● **Data excerpts**:

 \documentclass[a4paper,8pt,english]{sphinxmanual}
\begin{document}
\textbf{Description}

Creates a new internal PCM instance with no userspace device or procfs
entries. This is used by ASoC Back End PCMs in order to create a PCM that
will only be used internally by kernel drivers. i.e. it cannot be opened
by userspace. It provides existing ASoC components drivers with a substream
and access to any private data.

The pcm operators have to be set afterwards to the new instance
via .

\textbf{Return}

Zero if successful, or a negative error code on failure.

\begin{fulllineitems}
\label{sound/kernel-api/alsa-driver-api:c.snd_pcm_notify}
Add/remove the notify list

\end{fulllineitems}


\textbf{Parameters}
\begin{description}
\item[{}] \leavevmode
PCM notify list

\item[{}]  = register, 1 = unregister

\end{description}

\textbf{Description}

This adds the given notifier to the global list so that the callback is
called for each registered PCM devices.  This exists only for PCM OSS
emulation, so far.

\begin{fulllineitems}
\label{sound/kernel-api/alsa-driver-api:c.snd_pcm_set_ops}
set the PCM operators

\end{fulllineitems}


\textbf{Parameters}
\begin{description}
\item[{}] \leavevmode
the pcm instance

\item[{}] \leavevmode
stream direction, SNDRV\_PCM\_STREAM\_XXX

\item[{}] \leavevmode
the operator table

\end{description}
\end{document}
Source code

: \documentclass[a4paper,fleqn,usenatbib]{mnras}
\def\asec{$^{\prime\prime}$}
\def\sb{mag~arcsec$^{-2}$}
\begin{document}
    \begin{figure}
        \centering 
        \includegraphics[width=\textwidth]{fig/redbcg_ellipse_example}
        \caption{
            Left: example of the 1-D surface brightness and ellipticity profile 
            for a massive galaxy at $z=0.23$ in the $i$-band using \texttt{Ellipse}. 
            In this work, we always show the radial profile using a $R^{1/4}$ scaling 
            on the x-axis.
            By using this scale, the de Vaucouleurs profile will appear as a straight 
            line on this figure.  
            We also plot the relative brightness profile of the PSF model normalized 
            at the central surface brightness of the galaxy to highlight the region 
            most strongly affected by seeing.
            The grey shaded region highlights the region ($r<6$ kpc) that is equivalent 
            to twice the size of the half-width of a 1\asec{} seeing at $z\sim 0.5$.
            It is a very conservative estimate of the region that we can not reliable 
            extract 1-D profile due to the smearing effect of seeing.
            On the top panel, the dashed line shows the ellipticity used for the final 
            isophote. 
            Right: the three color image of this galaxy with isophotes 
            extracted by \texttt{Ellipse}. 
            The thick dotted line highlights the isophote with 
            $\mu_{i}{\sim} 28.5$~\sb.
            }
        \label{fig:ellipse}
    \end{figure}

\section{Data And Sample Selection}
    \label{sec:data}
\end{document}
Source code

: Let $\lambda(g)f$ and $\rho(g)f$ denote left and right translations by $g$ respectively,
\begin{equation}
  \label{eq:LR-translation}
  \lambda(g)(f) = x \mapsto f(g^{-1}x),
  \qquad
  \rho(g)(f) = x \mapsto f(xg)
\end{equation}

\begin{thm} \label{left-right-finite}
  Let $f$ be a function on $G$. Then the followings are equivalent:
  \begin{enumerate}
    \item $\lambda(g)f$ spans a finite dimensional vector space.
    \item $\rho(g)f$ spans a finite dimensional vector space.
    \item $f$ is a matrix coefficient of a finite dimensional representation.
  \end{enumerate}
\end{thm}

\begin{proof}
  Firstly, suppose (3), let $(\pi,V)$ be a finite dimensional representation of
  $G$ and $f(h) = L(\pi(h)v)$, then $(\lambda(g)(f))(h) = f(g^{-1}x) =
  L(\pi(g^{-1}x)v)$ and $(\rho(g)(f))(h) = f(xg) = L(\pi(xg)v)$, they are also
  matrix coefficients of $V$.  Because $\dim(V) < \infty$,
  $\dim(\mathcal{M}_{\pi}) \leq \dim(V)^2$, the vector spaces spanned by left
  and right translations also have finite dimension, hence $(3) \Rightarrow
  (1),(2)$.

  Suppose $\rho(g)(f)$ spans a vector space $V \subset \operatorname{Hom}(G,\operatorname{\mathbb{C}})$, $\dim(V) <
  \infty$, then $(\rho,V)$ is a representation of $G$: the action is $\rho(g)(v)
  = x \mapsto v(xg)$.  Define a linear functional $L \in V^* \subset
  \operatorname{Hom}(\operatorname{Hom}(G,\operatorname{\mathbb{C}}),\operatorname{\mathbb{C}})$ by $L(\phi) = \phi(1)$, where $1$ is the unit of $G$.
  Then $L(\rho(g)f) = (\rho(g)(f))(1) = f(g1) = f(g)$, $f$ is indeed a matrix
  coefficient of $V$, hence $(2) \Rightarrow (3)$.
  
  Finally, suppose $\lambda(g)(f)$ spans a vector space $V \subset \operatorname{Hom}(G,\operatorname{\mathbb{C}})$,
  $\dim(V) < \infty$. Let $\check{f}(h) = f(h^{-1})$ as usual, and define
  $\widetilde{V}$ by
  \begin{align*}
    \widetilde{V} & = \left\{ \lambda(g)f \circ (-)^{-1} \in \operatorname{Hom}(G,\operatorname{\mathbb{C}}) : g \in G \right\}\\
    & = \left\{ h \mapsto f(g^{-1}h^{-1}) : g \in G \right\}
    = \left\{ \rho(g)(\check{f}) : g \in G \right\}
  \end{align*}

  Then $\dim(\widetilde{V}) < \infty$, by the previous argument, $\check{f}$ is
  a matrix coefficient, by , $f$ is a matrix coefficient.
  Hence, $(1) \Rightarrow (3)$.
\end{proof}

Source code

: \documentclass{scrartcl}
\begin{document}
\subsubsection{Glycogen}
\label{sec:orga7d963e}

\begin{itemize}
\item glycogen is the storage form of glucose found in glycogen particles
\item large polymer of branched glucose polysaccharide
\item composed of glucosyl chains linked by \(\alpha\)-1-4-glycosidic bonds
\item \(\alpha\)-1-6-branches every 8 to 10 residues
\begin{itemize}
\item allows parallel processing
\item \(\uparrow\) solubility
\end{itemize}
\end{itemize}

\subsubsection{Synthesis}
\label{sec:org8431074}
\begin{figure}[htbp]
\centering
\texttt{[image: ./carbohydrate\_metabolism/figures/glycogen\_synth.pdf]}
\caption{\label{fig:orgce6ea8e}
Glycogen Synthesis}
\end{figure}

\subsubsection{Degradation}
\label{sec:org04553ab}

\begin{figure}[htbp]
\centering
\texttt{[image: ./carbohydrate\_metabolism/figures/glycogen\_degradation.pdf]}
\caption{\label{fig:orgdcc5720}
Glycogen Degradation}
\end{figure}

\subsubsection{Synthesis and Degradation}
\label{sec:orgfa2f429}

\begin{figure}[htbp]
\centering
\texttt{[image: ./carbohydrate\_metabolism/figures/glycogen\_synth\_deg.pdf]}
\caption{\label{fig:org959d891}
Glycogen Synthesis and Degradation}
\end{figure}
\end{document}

● **Your instructions**:
Could you transcribe all of the data exactly as it is given?

● **Solution below**:
 \documentclass[a4paper,8pt,english]{sphinxmanual}
\begin{document}
\textbf{Description}

Creates a new internal PCM instance with no userspace device or procfs
entries. This is used by ASoC Back End PCMs in order to create a PCM that
will only be used internally by kernel drivers. i.e. it cannot be opened
by userspace. It provides existing ASoC components drivers with a substream
and access to any private data.

The pcm operators have to be set afterwards to the new instance
via .

\textbf{Return}

Zero if successful, or a negative error code on failure.

\begin{fulllineitems}
\label{sound/kernel-api/alsa-driver-api:c.snd_pcm_notify}
Add/remove the notify list

\end{fulllineitems}


\textbf{Parameters}
\begin{description}
\item[{}] \leavevmode
PCM notify list

\item[{}]  = register, 1 = unregister

\end{description}

\textbf{Description}

This adds the given notifier to the global list so that the callback is
called for each registered PCM devices.  This exists only for PCM OSS
emulation, so far.

\begin{fulllineitems}
\label{sound/kernel-api/alsa-driver-api:c.snd_pcm_set_ops}
set the PCM operators

\end{fulllineitems}


\textbf{Parameters}
\begin{description}
\item[{}] \leavevmode
the pcm instance

\item[{}] \leavevmode
stream direction, SNDRV\_PCM\_STREAM\_XXX

\item[{}] \leavevmode
the operator table

\end{description}
\end{document}
Source code

: \documentclass[a4paper,fleqn,usenatbib]{mnras}
\def\asec{$^{\prime\prime}$}
\def\sb{mag~arcsec$^{-2}$}
\begin{document}
    \begin{figure}
        \centering 
        \includegraphics[width=\textwidth]{fig/redbcg_ellipse_example}
        \caption{
            Left: example of the 1-D surface brightness and ellipticity profile 
            for a massive galaxy at $z=0.23$ in the $i$-band using \texttt{Ellipse}. 
            In this work, we always show the radial profile using a $R^{1/4}$ scaling 
            on the x-axis.
            By using this scale, the de Vaucouleurs profile will appear as a straight 
            line on this figure.  
            We also plot the relative brightness profile of the PSF model normalized 
            at the central surface brightness of the galaxy to highlight the region 
            most strongly affected by seeing.
            The grey shaded region highlights the region ($r<6$ kpc) that is equivalent 
            to twice the size of the half-width of a 1\asec{} seeing at $z\sim 0.5$.
            It is a very conservative estimate of the region that we can not reliable 
            extract 1-D profile due to the smearing effect of seeing.
            On the top panel, the dashed line shows the ellipticity used for the final 
            isophote. 
            Right: the three color image of this galaxy with isophotes 
            extracted by \texttt{Ellipse}. 
            The thick dotted line highlights the isophote with 
            $\mu_{i}{\sim} 28.5$~\sb.
            }
        \label{fig:ellipse}
    \end{figure}

\section{Data And Sample Selection}
    \label{sec:data}
\end{document}
Source code

: Let $\lambda(g)f$ and $\rho(g)f$ denote left and right translations by $g$ respectively,
\begin{equation}
  \label{eq:LR-translation}
  \lambda(g)(f) = x \mapsto f(g^{-1}x),
  \qquad
  \rho(g)(f) = x \mapsto f(xg)
\end{equation}

\begin{thm} \label{left-right-finite}
  Let $f$ be a function on $G$. Then the followings are equivalent:
  \begin{enumerate}
    \item $\lambda(g)f$ spans a finite dimensional vector space.
    \item $\rho(g)f$ spans a finite dimensional vector space.
    \item $f$ is a matrix coefficient of a finite dimensional representation.
  \end{enumerate}
\end{thm}

\begin{proof}
  Firstly, suppose (3), let $(\pi,V)$ be a finite dimensional representation of
  $G$ and $f(h) = L(\pi(h)v)$, then $(\lambda(g)(f))(h) = f(g^{-1}x) =
  L(\pi(g^{-1}x)v)$ and $(\rho(g)(f))(h) = f(xg) = L(\pi(xg)v)$, they are also
  matrix coefficients of $V$.  Because $\dim(V) < \infty$,
  $\dim(\mathcal{M}_{\pi}) \leq \dim(V)^2$, the vector spaces spanned by left
  and right translations also have finite dimension, hence $(3) \Rightarrow
  (1),(2)$.

  Suppose $\rho(g)(f)$ spans a vector space $V \subset \operatorname{Hom}(G,\operatorname{\mathbb{C}})$, $\dim(V) <
  \infty$, then $(\rho,V)$ is a representation of $G$: the action is $\rho(g)(v)
  = x \mapsto v(xg)$.  Define a linear functional $L \in V^* \subset
  \operatorname{Hom}(\operatorname{Hom}(G,\operatorname{\mathbb{C}}),\operatorname{\mathbb{C}})$ by $L(\phi) = \phi(1)$, where $1$ is the unit of $G$.
  Then $L(\rho(g)f) = (\rho(g)(f))(1) = f(g1) = f(g)$, $f$ is indeed a matrix
  coefficient of $V$, hence $(2) \Rightarrow (3)$.
  
  Finally, suppose $\lambda(g)(f)$ spans a vector space $V \subset \operatorname{Hom}(G,\operatorname{\mathbb{C}})$,
  $\dim(V) < \infty$. Let $\check{f}(h) = f(h^{-1})$ as usual, and define
  $\widetilde{V}$ by
  \begin{align*}
    \widetilde{V} & = \left\{ \lambda(g)f \circ (-)^{-1} \in \operatorname{Hom}(G,\operatorname{\mathbb{C}}) : g \in G \right\}\\
    & = \left\{ h \mapsto f(g^{-1}h^{-1}) : g \in G \right\}
    = \left\{ \rho(g)(\check{f}) : g \in G \right\}
  \end{align*}

  Then $\dim(\widetilde{V}) < \infty$, by the previous argument, $\check{f}$ is
  a matrix coefficient, by , $f$ is a matrix coefficient.
  Hence, $(1) \Rightarrow (3)$.
\end{proof}

Source code

: \documentclass{scrartcl}
\begin{document}
\subsubsection{Glycogen}
\label{sec:orga7d963e}

\begin{itemize}
\item glycogen is the storage form of glucose found in glycogen particles
\item large polymer of branched glucose polysaccharide
\item composed of glucosyl chains linked by \(\alpha\)-1-4-glycosidic bonds
\item \(\alpha\)-1-6-branches every 8 to 10 residues
\begin{itemize}
\item allows parallel processing
\item \(\uparrow\) solubility
\end{itemize}
\end{itemize}

\subsubsection{Synthesis}
\label{sec:org8431074}
\begin{figure}[htbp]
\centering
\texttt{[image: ./carbohydrate\_metabolism/figures/glycogen\_synth.pdf]}
\caption{\label{fig:orgce6ea8e}
Glycogen Synthesis}
\end{figure}

\subsubsection{Degradation}
\label{sec:org04553ab}

\begin{figure}[htbp]
\centering
\texttt{[image: ./carbohydrate\_metabolism/figures/glycogen\_degradation.pdf]}
\caption{\label{fig:orgdcc5720}
Glycogen Degradation}
\end{figure}

\subsubsection{Synthesis and Degradation}
\label{sec:orgfa2f429}

\begin{figure}[htbp]
\centering
\texttt{[image: ./carbohydrate\_metabolism/figures/glycogen\_synth\_deg.pdf]}
\caption{\label{fig:org959d891}
Glycogen Synthesis and Degradation}
\end{figure}
\end{document}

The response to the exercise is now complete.